Not true. Intent is *everything* as far a criminal activity is concerned.

Funny .. everytime I try and say "no, officer, I didn't realize the speed limit was 25 on this street", I still get nicked.


Intent aside, if you restrict the worm to your subnet that you own and are
authorized to alter the systems on, then even releasing a malicious worm
would be legal. Maybe not very smart, but legal. It's only illegal if you
affect systems you're not authorized to affect.

The road to hell is paved with good intentions. Consider Nachi/Welchia : the coders figured it'd be worthwhile to "ping" the host before trying anything else, to save time. A good idea in principle until you get thousands of machines infected and all-of-a-sudden, we all block ICMP everywhere we can (and stuff like path-MTU breaks).

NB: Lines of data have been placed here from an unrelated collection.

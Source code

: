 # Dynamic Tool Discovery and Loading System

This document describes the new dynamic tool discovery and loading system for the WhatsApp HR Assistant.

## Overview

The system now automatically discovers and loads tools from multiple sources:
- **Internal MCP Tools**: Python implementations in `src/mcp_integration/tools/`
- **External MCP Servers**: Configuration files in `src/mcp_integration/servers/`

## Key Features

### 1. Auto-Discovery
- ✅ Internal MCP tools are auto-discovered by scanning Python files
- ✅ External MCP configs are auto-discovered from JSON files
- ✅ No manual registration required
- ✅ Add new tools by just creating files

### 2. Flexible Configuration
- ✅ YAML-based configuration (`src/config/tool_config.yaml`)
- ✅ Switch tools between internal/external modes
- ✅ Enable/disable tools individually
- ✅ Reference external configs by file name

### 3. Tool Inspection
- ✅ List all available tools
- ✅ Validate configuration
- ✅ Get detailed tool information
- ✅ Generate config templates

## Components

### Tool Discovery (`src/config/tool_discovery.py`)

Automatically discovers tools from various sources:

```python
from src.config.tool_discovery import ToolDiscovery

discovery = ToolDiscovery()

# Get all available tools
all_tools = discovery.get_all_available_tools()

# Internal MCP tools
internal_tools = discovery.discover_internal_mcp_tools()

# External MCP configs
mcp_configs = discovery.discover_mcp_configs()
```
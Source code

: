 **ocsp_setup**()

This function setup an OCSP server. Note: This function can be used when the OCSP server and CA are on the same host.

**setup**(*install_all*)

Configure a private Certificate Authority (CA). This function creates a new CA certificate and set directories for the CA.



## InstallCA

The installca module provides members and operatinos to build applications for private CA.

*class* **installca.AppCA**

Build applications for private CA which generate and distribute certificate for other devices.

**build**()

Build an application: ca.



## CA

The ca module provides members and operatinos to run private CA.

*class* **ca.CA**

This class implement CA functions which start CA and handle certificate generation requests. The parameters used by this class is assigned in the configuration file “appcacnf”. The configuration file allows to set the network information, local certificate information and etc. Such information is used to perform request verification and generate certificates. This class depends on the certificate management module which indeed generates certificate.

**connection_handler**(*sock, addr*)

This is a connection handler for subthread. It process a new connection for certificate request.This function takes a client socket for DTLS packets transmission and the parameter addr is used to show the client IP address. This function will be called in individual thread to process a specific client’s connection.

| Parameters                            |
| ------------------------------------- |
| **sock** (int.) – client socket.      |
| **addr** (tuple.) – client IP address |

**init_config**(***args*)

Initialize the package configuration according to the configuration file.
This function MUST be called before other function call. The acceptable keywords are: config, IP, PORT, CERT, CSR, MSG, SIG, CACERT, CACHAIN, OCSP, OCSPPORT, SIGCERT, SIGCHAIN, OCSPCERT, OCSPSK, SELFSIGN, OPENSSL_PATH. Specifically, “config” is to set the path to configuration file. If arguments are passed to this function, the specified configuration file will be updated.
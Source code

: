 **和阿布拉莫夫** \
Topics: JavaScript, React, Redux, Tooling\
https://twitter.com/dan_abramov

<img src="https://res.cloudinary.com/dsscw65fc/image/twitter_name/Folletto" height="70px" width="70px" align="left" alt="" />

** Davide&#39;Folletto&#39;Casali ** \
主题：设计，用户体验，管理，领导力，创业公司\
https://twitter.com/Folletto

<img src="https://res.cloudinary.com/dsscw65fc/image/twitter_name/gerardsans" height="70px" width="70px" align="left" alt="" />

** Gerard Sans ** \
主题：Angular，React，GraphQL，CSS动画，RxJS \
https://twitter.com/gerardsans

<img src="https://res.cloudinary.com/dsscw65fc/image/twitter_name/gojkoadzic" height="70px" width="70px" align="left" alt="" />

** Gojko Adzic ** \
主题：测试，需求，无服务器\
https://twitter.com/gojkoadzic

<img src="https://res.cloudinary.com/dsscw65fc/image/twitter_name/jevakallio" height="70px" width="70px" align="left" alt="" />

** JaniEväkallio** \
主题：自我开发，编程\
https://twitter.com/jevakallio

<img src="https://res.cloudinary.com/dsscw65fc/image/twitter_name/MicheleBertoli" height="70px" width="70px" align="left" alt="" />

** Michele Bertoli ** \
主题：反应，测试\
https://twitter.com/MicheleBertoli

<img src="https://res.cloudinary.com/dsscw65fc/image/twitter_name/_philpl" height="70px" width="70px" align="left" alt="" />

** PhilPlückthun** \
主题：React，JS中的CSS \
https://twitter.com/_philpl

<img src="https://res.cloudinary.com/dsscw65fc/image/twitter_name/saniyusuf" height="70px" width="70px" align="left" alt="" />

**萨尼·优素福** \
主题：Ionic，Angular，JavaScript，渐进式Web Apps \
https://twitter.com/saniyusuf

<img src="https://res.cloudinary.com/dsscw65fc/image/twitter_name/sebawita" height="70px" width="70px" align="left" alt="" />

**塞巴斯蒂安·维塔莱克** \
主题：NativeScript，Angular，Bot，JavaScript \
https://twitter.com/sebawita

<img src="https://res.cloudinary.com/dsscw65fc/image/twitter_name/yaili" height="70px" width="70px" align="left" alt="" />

Besides, I do know my /16. I know it well enough to realize that there is tons of stuff on it that isn't "mine". Student PCs, professors laptops from home, whatever. Even having worked for a .gov where I was releatively certian that everything *was* ours, there was tons of stuff that couldn't afford to get crashed by a "helpful" worm. There was no shortage of DBAs that would have like to seen my nipple in the ringer for such a stunt.

We've all tried this sort of thing in one variation or another -- a logon script to update A/V sigs, install some new software, whatever. And I can bet nearly every one of us encountered some bizare install of something that we didn't anticipate and it completely hosed the target.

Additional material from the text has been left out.